Pekau, a U.S. Air Force veteran and business consultant, said he would opt out of a pension if he won. On Monday, he said the donations from Dan Proft-led Liberty Principles PAC, which received hefty donations from Gov. Bruce Rauner last summer, helped his cause.
“It doesn’t surprise me that an outside group got involved because these pension grabs are affecting everyone, and Orland Park taxpayers pay the brunt.”
The contests were just two of the hotter races Tuesday.
In suburban Cook County alone, 2,541 candidates are vying in 1,031 contests. More than 100 of those are mayoral or village president elections, although not all are contested.

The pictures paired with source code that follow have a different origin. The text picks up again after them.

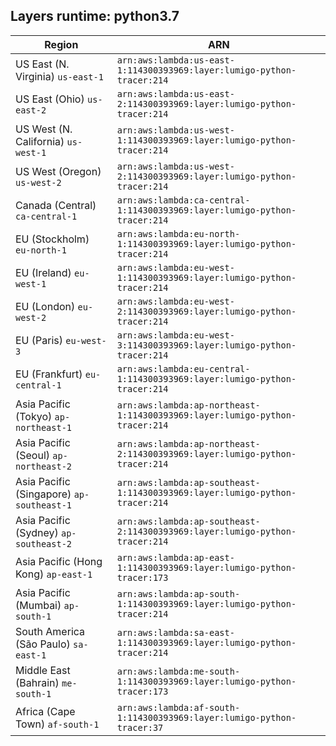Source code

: Layers runtime: python3.7
----
| Region | ARN |
| --- | --- |
|US East (N. Virginia)  `us-east-1`|`arn:aws:lambda:us-east-1:114300393969:layer:lumigo-python-tracer:214`|
|US East (Ohio)  `us-east-2`|`arn:aws:lambda:us-east-2:114300393969:layer:lumigo-python-tracer:214`|
|US West (N. California)  `us-west-1`|`arn:aws:lambda:us-west-1:114300393969:layer:lumigo-python-tracer:214`|
|US West (Oregon)  `us-west-2`|`arn:aws:lambda:us-west-2:114300393969:layer:lumigo-python-tracer:214`|
|Canada (Central)  `ca-central-1`|`arn:aws:lambda:ca-central-1:114300393969:layer:lumigo-python-tracer:214`|
|EU (Stockholm)  `eu-north-1`|`arn:aws:lambda:eu-north-1:114300393969:layer:lumigo-python-tracer:214`|
|EU (Ireland)  `eu-west-1`|`arn:aws:lambda:eu-west-1:114300393969:layer:lumigo-python-tracer:214`|
|EU (London)  `eu-west-2`|`arn:aws:lambda:eu-west-2:114300393969:layer:lumigo-python-tracer:214`|
|EU (Paris)  `eu-west-3`|`arn:aws:lambda:eu-west-3:114300393969:layer:lumigo-python-tracer:214`|
|EU (Frankfurt)  `eu-central-1`|`arn:aws:lambda:eu-central-1:114300393969:layer:lumigo-python-tracer:214`|
|Asia Pacific (Tokyo)  `ap-northeast-1`|`arn:aws:lambda:ap-northeast-1:114300393969:layer:lumigo-python-tracer:214`|
|Asia Pacific (Seoul)  `ap-northeast-2`|`arn:aws:lambda:ap-northeast-2:114300393969:layer:lumigo-python-tracer:214`|
|Asia Pacific (Singapore)  `ap-southeast-1`|`arn:aws:lambda:ap-southeast-1:114300393969:layer:lumigo-python-tracer:214`|
|Asia Pacific (Sydney)  `ap-southeast-2`|`arn:aws:lambda:ap-southeast-2:114300393969:layer:lumigo-python-tracer:214`|
|Asia Pacific (Hong Kong)  `ap-east-1`|`arn:aws:lambda:ap-east-1:114300393969:layer:lumigo-python-tracer:173`|
|Asia Pacific (Mumbai)  `ap-south-1`|`arn:aws:lambda:ap-south-1:114300393969:layer:lumigo-python-tracer:214`|
|South America (São Paulo)  `sa-east-1`|`arn:aws:lambda:sa-east-1:114300393969:layer:lumigo-python-tracer:214`|
|Middle East (Bahrain)  `me-south-1`|`arn:aws:lambda:me-south-1:114300393969:layer:lumigo-python-tracer:173`|
|Africa (Cape Town)  `af-south-1`|`arn:aws:lambda:af-south-1:114300393969:layer:lumigo-python-tracer:37`|
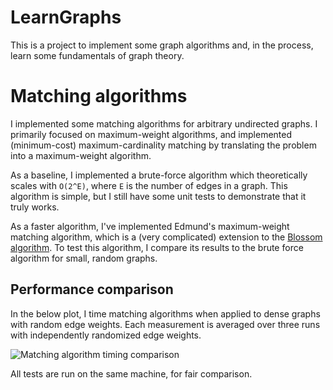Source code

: # LearnGraphs

This is a project to implement some graph algorithms and, in the process, learn some fundamentals of graph theory.

# Matching algorithms

I implemented some matching algorithms for arbitrary undirected graphs. I primarily focused on maximum-weight algorithms, and implemented (minimum-cost) maximum-cardinality matching by translating the problem into a maximum-weight algorithm.

As a baseline, I implemented a brute-force algorithm which theoretically scales with `O(2^E)`, where `E` is the number of edges in a graph. This algorithm is simple, but I still have some unit tests to demonstrate that it truly works.

As a faster algorithm, I've implemented Edmund's maximum-weight matching algorithm, which is a (very complicated) extension to the [Blossom algorithm](https://en.wikipedia.org/wiki/Blossom_algorithm). To test this algorithm, I compare its results to the brute force algorithm for small, random graphs.

## Performance comparison

In the below plot, I time matching algorithms when applied to dense graphs with random edge weights. Each measurement is averaged over three runs with independently randomized edge weights.

![Matching algorithm timing comparison](TimeMatchings/timings.png)

All tests are run on the same machine, for fair comparison.
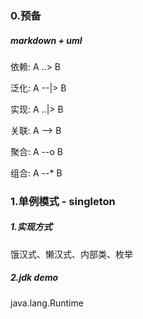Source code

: ### 0.预备
##### markdown + uml
依赖: A ..> B 

泛化: A --|> B

实现: A ..|> B

关联: A --> B

聚合: A --o B

组合: A --* B
 
### 1.单例模式 - singleton
##### 1.实现方式
饿汉式、懒汉式、内部类、枚举
##### 2.jdk demo
java.lang.Runtime
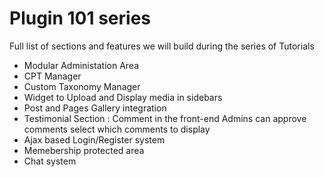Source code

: # Plugin 101 series

Full list of sections and features we will build during the series of Tutorials

* Modular Administation Area 
* CPT Manager 
* Custom Taxonomy Manager 
* Widget to Upload and Display media in sidebars
* Post and Pages Gallery integration 
* Testimonial Section : Comment in the front-end Admins can approve comments select which comments to display 
* Ajax based Login/Register system
* Memebership protected area
* Chat system  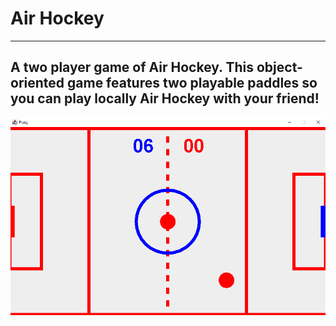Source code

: # Air Hockey
---
A two player game of Air Hockey.
This object-oriented game features two playable paddles so you can play locally Air Hockey with your friend!
---
![Air Hockey](https://github.com/Jacob-Lillywhite/AirHockey/blob/master/Screenshots/AirHockey.PNG)
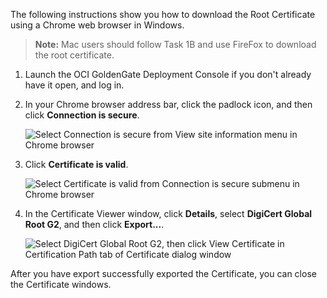 <!--
    {
        "name":"Using Chrome to download the root certificate",
        "description":"Using Chrome to download the root certificate"
    }
-->

The following instructions show you how to download the Root Certificate using a Chrome web browser in Windows.

> **Note:** Mac users should follow Task 1B and use FireFox to download the root certificate.

1.  Launch the OCI GoldenGate Deployment Console if you don't already have it open, and log in.

2.  In your Chrome browser address bar, click the padlock icon, and then click **Connection is secure**.

    ![Select Connection is secure from View site information menu in Chrome browser](https://oracle-livelabs.github.io/goldengate/ggs-common/connection/images/01a-02-certificate.png " ")

3.  Click **Certificate is valid**.

    ![Select Certificate is valid from Connection is secure submenu in Chrome browser](https://oracle-livelabs.github.io/goldengate/ggs-common/connection/images/01a-03-certificate.png " ")

4.  In the Certificate Viewer window, click **Details**, select **DigiCert Global Root G2**, and then click **Export...**.

    ![Select DigiCert Global Root G2, then click View Certificate in Certification Path tab of Certificate dialog window](https://oracle-livelabs.github.io/goldengate/ggs-common/connection/images/01a-04-certificate-window.png " ")

After you have export successfully exported the Certificate, you can close the Certificate windows.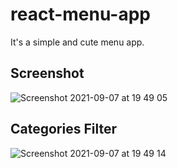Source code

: # react-menu-app

It's a simple and cute menu app.

## Screenshot

![Screenshot 2021-09-07 at 19 49 05](https://user-images.githubusercontent.com/40551978/132424133-690a6228-ee1d-4792-a264-afc7730a1c5a.png)

## Categories Filter 

![Screenshot 2021-09-07 at 19 49 14](https://user-images.githubusercontent.com/40551978/132424126-3f0eab3a-0bdd-43ce-9ac5-2348394b34f1.png)

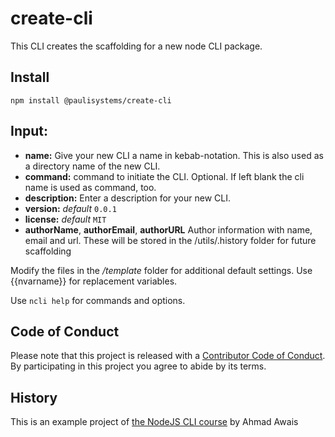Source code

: # create-cli

This CLI creates the scaffolding for a new node CLI package. 

## Install 

`npm install @paulisystems/create-cli
`

## Input: 
* **name:**  Give your new CLI a name in kebab-notation.  This is also used as a directory name of the new CLI. 
* **command:** command to initiate the CLI. Optional. If left blank the cli name is used as command, too. 
* **description:** Enter a description for your new CLI. 
* **version:** _default_ `0.0.1` 
* **license:** _default_  `MIT`
* **authorName**, **authorEmail**, **authorURL** Author information with name, email and url. These will be stored in the /utils/.history folder for future scaffolding


Modify the files in the */template* folder for additional default settings. Use {{nvarname}} for replacement variables. 


Use `ncli help` for commands and options. 

## Code of Conduct

Please note that this project is released with a [Contributor Code of Conduct](code_of_conduct.md). By participating in this project you agree to abide by its terms.

## History

This is an example project of <a href="https://nodecli.com/">the NodeJS CLI course</a> by Ahmad Awais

Hundreds more candidates are vying for village, city and township offices in the collar counties.
Other elections garnering attention include the mayor’s races in Evanston and Aurora.
In Evanston, management consultant Steve Hagerty was leading the city’s first openly gay alderman, Mark Tendam, with 50.5 percent of the vote — a margin of just 163 votes.
In Aurora, the race to lead the state’s second-largest city was also too close to call, as Rick Guzman — assistant chief of staff to Mayor Tom Weisner, who stepped down for health reasons last year — led by just nine votes as of 10 p.m. over Ald. Richard Irvin.
Absentee ballots were expected to be tallied in both races into Wednesday morning.